No. 10 – Metropolitans 92
- Position: Small forward
- League: Élite 2

Personal information
- Born: April 22, 1991 (age 35) Brazzaville, People's Republic of the Congo
- Listed height: 1.98 m (6 ft 6 in)

Career information
- NBA draft: 2013: undrafted
- Playing career: 2009–present

Career history
- 2009–2017: Paris-Levallois
- 2017–2019: Boulazac Basket Dordogne
- 2019–2021: Orléans Loiret Basket
- 2021–2023: Élan Béarnais
- 2023–2024: JDA Dijon
- 2024–2026: Saint-Quentin
- 2026–present: Metropolitans 92

Career highlights
- 2x French Cup champion (2013, 2022);

= Giovan Oniangue =

Congolese basketball player (born 1991)

Giovan Oniangue (born April 22, 1991) is a Congolese professional basketball player for Metropolitans 92 of the French Élite 2. He plays mainly at the small forward position.

==Professional career==
He signed with Orleans in January 2019, and averaged 7.8 points and 3.1 rebounds per game during the 2019-20 season. On May 29, 2020, he signed a two-year extension.
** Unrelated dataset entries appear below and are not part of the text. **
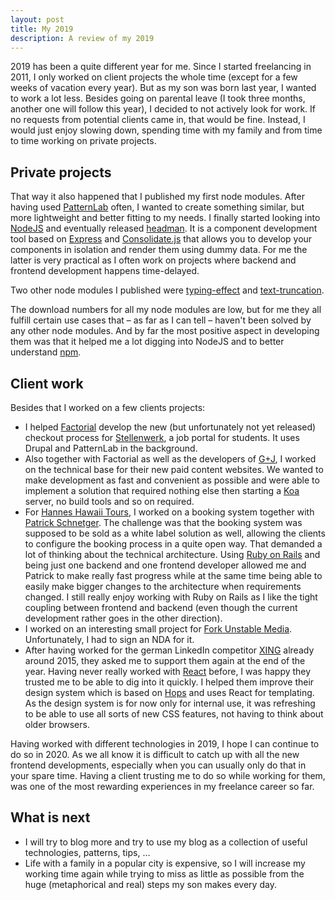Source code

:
 ```yaml
---
layout: post
title: My 2019
description: A review of my 2019
---
```


2019 has been a quite different year for me. Since I started freelancing in 2011, I only worked on client projects the whole time (except for a few weeks of vacation every year). But as my son was born last year, I wanted to work a lot less<!--more-->. Besides going on parental leave (I took three months, another one will follow this year), I decided to not actively look for work. If no requests from potential clients came in, that would be fine. Instead, I would just enjoy slowing down, spending time with my family and from time to time working on private projects.

## Private projects

That way it also happened that I published my first node modules. After having used [PatternLab](https://patternlab.io/) often, I wanted to create something similar, but more lightweight and better fitting to my needs. I finally started looking into [NodeJS](https://nodejs.org/) and eventually released [headman](https://www.npmjs.com/package/headman). It is a component development tool based on [Express](https://www.npmjs.com/package/express) and [Consolidate.js](https://www.npmjs.com/package/consolidate) that allows you to develop your components in isolation and render them using dummy data. For me the latter is very practical as I often work on projects where backend and frontend development happens time-delayed.

Two other node modules I published were [typing-effect](https://www.npmjs.com/package/typing-effect) and [text-truncation](https://www.npmjs.com/package/text-truncation).

The download numbers for all my node modules are low, but for me they all fulfill certain use cases that – as far as I can tell – haven't been solved by any other node modules. And by far the most positive aspect in developing them was that it helped me a lot digging into NodeJS and to better understand [npm](https://www.npmjs.com/).

## Client work

Besides that I worked on a few clients projects:

- I helped [Factorial](https://www.factorial.io) develop the new (but unfortunately not yet released) checkout process for [Stellenwerk](https://www.stellenwerk-hamburg.de/), a job portal for students. It uses Drupal and PatternLab in the background.
- Also together with Factorial as well as the developers of [G+J](https://www.guj.de/), I worked on the technical base for their new paid content websites. We wanted to make development as fast and convenient as possible and were able to implement a solution that required nothing else then starting a [Koa](https://www.npmjs.com/package/koa) server, no build tools and so on required.
- For [Hannes Hawaii Tours](https://www.hannes-hawaii-tours.de/), I worked on a booking system together with [Patrick Schnetger](https://www.patrick-schnetger.com/). The challenge was that the booking system was supposed to be sold as a white label solution as well, allowing the clients to configure the booking process in a quite open way. That demanded a lot of thinking about the technical architecture. Using [Ruby on Rails](https://rubyonrails.org/) and being just one backend and one frontend developer allowed me and Patrick to make really fast progress while at the same time being able to easily make bigger changes to the architecture when requirements changed. I still really enjoy working with Ruby on Rails as I like the tight coupling between frontend and backend (even though the current development rather goes in the other direction).
- I worked on an interesting small project for [Fork Unstable Media](https://www.fork.de/). Unfortunately, I had to sign an NDA for it.
- After having worked for the german LinkedIn competitor [XING](https://www.xing.com) already around 2015, they asked me to support them again at the end of the year. Having never really worked with [React](https://reactjs.org/) before, I was happy they trusted me to be able to dig into it quickly. I helped them improve their design system which is based on [Hops](https://github.com/xing/hops) and uses React for templating. As the design system is for now only for internal use, it was refreshing to be able to use all sorts of new CSS features, not having to think about older browsers.

Having worked with different technologies in 2019, I hope I can continue to do so in 2020. As we all know it is difficult to catch up with all the new frontend developments, especially when you can usually only do that in your spare time. Having a client trusting me to do so while working for them, was one of the most rewarding experiences in my freelance career so far.

## What is next

- I will try to blog more and try to use my blog as a collection of useful technologies, patterns, tips, …
- Life with a family in a popular city is expensive, so I will increase my working time again while trying to miss as little as possible from the huge (metaphorical and real) steps my son makes every day.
On August 23, 2021, he has signed with Élan Béarnais of the French Pro A.

On October 23, 2023, he signed with JDA Dijon Basket of the LNB Pro A.

On June 17, 2024, he signed with Saint-Quentin of the LNB Pro A.

==International career==
He represented the Republic of the Congo's national basketball team at the AfroBasket 2013 in Abidjan, Ivory Coast, where he was his team’s top scorer.